**Task goal**
What is needed here is an exact repetition of the records below, beginning at the line that has "Beauty & Structural Generation" and stopping after the line that has "## Overview".

Collected data:
*** Block opens ***
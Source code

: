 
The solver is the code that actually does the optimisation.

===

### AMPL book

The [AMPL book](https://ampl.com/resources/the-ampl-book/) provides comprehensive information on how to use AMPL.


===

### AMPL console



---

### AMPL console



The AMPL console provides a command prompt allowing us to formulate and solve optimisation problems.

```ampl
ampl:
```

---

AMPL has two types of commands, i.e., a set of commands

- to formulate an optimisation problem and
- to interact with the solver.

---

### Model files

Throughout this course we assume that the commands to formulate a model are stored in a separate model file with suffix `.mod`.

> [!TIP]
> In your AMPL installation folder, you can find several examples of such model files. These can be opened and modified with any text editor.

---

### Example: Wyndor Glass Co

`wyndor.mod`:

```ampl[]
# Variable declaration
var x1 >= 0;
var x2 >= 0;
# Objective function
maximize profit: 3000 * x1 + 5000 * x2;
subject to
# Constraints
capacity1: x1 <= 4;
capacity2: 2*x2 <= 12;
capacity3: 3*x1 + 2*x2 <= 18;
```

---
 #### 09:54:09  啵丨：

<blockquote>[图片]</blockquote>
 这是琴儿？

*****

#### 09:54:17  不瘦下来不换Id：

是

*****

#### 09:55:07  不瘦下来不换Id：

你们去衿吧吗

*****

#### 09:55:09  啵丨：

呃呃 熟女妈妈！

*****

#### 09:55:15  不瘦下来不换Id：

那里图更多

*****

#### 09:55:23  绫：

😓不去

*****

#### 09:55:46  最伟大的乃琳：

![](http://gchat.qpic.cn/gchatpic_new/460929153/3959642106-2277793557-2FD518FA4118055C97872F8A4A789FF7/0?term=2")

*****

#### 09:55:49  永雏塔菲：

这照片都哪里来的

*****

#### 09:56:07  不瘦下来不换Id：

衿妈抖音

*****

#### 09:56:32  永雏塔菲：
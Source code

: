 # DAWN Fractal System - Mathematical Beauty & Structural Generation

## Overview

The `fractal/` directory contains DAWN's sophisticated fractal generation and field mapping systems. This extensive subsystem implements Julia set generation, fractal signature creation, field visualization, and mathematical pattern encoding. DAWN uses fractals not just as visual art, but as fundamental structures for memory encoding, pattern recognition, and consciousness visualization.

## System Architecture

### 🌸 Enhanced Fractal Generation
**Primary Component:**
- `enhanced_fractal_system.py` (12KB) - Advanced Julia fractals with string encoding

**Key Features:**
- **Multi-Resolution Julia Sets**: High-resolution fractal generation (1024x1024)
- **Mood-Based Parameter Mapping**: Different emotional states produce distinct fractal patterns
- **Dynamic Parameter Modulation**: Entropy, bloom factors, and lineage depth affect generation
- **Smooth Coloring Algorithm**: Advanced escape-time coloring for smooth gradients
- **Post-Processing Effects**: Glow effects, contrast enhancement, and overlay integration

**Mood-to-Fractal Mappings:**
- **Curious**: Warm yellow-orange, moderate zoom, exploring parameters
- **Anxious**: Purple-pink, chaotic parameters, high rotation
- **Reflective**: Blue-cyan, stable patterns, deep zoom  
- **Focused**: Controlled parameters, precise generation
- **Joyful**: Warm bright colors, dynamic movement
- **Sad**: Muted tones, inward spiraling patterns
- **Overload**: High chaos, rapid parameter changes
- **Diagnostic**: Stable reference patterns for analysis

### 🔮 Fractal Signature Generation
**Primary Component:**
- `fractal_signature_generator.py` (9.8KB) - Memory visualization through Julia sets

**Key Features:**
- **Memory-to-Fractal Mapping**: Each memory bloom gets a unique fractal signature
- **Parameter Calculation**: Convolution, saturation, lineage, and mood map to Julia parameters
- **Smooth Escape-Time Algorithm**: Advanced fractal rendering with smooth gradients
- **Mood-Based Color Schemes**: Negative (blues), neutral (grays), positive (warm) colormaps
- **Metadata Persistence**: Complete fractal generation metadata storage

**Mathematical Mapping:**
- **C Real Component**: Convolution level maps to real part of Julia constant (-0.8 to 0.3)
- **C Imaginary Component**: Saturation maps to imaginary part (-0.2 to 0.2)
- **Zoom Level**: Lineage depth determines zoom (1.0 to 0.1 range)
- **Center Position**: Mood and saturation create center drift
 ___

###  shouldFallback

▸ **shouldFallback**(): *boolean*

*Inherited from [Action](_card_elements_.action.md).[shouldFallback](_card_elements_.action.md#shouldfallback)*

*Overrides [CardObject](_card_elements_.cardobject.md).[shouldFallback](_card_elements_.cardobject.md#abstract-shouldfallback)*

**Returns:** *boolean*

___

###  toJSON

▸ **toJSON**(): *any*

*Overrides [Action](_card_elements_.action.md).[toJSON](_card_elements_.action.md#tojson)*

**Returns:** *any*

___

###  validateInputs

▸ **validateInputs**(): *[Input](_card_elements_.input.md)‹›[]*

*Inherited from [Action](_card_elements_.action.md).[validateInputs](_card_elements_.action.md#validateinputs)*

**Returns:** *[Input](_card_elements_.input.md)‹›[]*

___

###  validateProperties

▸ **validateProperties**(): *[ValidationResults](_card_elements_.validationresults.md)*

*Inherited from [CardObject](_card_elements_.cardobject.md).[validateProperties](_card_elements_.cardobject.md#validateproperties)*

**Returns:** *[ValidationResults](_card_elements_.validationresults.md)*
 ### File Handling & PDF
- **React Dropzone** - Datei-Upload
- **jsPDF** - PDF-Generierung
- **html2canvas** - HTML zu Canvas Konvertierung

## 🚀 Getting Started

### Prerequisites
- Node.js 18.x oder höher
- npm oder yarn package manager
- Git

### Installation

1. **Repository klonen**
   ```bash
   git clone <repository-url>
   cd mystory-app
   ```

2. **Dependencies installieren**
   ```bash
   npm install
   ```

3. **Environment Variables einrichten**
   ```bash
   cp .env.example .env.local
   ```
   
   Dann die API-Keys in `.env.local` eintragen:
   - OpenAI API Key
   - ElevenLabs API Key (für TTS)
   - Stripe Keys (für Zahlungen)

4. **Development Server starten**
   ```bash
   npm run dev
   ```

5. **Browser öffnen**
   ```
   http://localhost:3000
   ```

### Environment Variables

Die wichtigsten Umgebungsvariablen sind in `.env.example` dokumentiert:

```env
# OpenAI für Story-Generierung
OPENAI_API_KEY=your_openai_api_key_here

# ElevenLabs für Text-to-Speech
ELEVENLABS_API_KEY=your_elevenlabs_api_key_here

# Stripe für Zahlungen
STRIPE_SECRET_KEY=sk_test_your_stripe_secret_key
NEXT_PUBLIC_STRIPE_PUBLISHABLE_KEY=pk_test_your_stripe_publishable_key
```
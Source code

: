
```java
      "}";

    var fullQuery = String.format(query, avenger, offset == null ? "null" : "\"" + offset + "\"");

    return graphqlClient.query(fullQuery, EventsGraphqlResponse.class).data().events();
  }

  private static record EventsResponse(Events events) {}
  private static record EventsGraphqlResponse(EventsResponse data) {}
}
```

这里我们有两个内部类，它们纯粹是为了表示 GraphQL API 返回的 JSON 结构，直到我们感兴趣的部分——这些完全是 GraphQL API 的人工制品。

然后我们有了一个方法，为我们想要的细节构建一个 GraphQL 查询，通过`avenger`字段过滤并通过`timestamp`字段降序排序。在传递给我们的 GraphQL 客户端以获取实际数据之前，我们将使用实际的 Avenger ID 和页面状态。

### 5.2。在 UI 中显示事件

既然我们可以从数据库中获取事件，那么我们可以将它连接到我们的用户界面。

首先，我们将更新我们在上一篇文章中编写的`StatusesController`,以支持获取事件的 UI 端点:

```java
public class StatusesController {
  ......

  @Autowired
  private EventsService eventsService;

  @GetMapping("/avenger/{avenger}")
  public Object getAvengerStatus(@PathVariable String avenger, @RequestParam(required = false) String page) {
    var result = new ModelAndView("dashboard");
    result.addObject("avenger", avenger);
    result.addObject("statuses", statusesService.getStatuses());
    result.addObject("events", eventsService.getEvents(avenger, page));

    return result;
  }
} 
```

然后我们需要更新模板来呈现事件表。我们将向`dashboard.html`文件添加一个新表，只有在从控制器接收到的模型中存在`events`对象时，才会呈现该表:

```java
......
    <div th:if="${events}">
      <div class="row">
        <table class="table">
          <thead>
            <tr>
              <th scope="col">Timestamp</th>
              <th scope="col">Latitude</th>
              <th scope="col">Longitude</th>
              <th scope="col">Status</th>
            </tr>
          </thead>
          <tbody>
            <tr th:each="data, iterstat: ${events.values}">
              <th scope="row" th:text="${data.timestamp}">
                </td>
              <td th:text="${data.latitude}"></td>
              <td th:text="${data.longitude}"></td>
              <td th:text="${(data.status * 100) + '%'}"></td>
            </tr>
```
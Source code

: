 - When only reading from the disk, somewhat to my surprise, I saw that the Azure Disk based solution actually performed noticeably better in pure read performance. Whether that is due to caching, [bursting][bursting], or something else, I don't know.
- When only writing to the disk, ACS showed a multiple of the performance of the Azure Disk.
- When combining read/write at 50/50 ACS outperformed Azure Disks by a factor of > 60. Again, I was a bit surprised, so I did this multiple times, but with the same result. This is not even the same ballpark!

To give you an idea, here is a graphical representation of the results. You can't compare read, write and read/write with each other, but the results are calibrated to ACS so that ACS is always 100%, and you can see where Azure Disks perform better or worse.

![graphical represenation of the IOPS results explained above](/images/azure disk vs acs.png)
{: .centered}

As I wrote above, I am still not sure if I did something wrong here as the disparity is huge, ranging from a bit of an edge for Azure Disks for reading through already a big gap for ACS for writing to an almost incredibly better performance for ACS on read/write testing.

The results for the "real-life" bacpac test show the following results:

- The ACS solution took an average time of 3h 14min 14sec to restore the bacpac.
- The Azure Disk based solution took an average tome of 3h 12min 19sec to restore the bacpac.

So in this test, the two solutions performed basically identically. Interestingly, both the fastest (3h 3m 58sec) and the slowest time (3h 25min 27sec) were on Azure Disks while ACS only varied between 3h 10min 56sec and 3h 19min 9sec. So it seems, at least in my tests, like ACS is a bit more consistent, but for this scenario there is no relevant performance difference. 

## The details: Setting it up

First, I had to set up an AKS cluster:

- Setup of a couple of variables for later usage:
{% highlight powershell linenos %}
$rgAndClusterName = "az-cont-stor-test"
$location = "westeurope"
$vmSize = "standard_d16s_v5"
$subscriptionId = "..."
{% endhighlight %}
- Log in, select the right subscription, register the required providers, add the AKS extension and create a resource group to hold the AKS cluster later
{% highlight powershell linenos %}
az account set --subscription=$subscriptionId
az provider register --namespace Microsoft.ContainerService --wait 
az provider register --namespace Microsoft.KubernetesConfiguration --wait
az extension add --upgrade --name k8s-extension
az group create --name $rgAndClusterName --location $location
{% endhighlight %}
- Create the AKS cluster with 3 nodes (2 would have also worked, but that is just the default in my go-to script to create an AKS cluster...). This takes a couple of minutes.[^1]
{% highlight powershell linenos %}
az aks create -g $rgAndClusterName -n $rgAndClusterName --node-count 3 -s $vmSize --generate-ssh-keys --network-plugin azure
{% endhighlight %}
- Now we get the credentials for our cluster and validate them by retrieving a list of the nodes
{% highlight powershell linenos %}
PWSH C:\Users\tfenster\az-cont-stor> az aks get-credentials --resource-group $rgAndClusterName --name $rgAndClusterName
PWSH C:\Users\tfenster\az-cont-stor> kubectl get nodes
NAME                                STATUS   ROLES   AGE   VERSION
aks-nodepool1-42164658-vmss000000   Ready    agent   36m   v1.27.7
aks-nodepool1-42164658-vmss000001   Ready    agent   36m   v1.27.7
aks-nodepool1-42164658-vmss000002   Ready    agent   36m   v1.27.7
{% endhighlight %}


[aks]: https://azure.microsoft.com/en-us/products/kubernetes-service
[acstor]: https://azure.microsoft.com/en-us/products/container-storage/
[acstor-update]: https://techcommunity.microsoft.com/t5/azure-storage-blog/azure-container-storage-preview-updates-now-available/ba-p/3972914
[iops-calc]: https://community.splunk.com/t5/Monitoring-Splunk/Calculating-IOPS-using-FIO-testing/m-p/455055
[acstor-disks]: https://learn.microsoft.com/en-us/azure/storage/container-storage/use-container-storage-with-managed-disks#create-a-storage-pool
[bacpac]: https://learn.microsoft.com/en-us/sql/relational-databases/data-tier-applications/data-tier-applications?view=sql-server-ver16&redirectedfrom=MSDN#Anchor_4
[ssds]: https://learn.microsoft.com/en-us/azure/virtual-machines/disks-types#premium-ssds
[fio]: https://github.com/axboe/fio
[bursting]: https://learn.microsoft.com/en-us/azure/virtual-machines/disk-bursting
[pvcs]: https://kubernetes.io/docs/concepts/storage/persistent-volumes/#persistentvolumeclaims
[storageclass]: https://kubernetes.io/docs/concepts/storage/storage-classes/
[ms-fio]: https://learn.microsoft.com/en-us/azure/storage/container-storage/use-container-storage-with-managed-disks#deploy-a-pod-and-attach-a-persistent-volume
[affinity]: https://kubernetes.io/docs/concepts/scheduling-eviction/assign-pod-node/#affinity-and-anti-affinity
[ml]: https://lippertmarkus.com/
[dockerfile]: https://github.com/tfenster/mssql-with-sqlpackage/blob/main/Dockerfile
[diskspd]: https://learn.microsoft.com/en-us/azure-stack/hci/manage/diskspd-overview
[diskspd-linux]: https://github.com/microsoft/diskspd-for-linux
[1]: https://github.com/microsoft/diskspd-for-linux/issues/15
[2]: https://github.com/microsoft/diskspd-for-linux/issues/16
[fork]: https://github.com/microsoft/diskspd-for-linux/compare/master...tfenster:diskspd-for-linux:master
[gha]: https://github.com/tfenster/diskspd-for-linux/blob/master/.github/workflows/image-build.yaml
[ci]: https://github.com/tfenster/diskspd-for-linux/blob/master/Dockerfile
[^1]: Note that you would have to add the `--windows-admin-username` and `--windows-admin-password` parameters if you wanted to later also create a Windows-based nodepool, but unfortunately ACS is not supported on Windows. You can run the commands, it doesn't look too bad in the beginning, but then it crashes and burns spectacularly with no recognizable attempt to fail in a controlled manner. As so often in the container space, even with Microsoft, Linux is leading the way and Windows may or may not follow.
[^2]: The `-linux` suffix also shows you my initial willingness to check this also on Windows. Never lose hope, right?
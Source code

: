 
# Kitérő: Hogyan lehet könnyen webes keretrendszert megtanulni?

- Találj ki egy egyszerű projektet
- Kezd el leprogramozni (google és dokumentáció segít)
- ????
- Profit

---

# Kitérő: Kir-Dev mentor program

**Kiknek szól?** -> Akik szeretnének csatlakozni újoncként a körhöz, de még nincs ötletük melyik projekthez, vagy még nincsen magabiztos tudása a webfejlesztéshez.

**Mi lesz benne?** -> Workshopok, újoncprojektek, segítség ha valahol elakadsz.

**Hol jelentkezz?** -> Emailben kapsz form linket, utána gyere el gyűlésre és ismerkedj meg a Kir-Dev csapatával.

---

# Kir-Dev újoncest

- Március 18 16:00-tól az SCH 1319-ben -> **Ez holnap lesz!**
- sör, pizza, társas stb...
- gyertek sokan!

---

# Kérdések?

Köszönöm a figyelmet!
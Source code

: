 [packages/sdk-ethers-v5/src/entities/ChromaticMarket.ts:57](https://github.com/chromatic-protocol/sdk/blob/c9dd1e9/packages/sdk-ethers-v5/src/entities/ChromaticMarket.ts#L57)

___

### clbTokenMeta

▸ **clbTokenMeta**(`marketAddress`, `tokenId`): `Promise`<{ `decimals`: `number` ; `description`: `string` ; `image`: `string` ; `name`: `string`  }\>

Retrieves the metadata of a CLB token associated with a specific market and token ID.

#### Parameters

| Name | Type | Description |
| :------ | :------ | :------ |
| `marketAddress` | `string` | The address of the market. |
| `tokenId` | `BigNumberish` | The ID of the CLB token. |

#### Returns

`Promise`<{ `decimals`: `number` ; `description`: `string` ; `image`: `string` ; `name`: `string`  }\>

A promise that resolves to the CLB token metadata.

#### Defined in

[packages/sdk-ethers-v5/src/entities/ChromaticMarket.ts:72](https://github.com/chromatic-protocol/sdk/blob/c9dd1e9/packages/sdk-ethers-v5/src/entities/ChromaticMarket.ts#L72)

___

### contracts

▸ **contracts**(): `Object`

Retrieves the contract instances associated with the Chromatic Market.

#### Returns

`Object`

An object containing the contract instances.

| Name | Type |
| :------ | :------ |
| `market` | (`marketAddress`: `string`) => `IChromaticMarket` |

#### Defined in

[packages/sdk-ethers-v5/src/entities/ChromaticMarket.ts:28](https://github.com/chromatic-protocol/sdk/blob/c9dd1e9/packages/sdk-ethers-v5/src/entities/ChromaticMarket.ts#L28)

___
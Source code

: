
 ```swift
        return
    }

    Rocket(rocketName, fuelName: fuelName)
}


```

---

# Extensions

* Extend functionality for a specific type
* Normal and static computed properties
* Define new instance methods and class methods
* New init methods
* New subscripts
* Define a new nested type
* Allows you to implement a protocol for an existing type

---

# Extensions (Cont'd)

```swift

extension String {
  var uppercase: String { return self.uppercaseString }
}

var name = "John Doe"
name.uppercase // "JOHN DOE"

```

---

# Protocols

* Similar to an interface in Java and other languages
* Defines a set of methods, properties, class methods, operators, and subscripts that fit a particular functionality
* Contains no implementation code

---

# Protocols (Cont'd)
*** Block closes ***
**Result for this exercise**
: # DAWN Fractal System - Mathematical Beauty & Structural Generation

## Overview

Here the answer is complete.